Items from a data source

= = = = =

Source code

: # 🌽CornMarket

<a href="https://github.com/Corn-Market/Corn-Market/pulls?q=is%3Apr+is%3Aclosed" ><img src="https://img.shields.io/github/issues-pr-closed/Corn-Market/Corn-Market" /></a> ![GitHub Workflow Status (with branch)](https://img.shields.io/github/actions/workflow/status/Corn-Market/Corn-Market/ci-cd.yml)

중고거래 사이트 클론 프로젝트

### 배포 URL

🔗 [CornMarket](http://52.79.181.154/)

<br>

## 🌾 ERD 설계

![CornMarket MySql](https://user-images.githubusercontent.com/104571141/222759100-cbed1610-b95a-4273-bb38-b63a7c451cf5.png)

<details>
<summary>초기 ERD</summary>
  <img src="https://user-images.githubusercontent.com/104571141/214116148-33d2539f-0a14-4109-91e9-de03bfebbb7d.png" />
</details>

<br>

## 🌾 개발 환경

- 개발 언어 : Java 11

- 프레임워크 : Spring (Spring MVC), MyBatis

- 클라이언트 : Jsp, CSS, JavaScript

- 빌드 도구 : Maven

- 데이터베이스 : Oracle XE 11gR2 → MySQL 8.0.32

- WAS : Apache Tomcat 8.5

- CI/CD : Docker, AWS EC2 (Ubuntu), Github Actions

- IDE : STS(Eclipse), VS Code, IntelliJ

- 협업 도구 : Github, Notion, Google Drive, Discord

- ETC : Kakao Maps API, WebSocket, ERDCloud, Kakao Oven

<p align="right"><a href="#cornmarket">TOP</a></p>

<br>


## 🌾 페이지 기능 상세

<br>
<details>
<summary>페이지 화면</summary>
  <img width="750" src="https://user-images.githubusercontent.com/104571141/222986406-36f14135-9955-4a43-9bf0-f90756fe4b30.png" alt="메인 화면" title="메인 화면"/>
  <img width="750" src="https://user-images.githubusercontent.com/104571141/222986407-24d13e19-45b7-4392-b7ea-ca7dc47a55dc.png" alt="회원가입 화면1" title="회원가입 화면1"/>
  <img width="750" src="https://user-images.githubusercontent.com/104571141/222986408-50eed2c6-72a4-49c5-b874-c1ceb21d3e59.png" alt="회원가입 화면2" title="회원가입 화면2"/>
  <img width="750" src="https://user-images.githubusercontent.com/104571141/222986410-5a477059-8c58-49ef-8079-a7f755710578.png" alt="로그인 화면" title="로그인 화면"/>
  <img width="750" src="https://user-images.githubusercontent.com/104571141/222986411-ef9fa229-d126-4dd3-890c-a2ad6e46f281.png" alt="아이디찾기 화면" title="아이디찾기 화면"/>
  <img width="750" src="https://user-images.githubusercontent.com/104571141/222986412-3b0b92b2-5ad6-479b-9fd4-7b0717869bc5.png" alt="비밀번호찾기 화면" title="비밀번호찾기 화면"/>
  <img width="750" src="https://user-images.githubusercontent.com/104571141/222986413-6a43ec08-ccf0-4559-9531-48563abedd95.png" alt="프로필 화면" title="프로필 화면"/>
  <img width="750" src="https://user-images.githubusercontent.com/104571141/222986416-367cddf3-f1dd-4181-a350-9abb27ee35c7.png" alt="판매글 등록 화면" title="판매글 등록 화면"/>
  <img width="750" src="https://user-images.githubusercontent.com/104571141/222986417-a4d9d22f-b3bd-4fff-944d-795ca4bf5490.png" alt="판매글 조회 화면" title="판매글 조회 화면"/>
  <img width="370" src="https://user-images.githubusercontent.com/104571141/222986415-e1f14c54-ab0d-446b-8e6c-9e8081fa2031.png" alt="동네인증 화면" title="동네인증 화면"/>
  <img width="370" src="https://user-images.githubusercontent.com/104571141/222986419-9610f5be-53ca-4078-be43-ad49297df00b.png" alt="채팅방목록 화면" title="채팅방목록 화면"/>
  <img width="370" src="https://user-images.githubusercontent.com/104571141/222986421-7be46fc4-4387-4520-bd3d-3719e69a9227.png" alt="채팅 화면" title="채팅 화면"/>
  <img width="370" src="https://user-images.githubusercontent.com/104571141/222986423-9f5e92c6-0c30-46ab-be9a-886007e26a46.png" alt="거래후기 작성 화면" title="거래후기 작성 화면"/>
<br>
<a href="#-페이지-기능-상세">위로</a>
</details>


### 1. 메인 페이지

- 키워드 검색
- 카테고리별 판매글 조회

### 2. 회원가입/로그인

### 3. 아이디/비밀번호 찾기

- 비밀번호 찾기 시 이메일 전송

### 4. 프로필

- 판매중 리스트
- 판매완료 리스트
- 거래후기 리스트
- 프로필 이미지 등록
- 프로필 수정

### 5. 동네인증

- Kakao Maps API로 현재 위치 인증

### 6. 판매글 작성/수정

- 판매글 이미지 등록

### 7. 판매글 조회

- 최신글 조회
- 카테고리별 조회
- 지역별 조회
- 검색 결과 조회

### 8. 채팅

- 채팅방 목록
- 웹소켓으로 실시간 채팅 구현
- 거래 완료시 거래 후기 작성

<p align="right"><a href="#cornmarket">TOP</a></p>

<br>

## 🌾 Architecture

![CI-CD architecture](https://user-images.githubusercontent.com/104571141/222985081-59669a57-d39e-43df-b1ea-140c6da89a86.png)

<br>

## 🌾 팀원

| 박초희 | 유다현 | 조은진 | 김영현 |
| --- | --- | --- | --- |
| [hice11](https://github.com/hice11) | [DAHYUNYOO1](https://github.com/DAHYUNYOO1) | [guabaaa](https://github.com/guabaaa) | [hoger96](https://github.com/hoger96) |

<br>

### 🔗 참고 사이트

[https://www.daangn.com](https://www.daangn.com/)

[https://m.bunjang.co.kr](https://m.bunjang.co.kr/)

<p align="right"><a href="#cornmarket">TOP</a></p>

= = = = =

» Requirement
Where the word "Kakao" occurs in a line of the records, copy that line.

» Solution
- ETC : Kakao Maps API, WebSocket, ERDCloud, Kakao Oven
- Kakao Maps API로 현재 위치 인증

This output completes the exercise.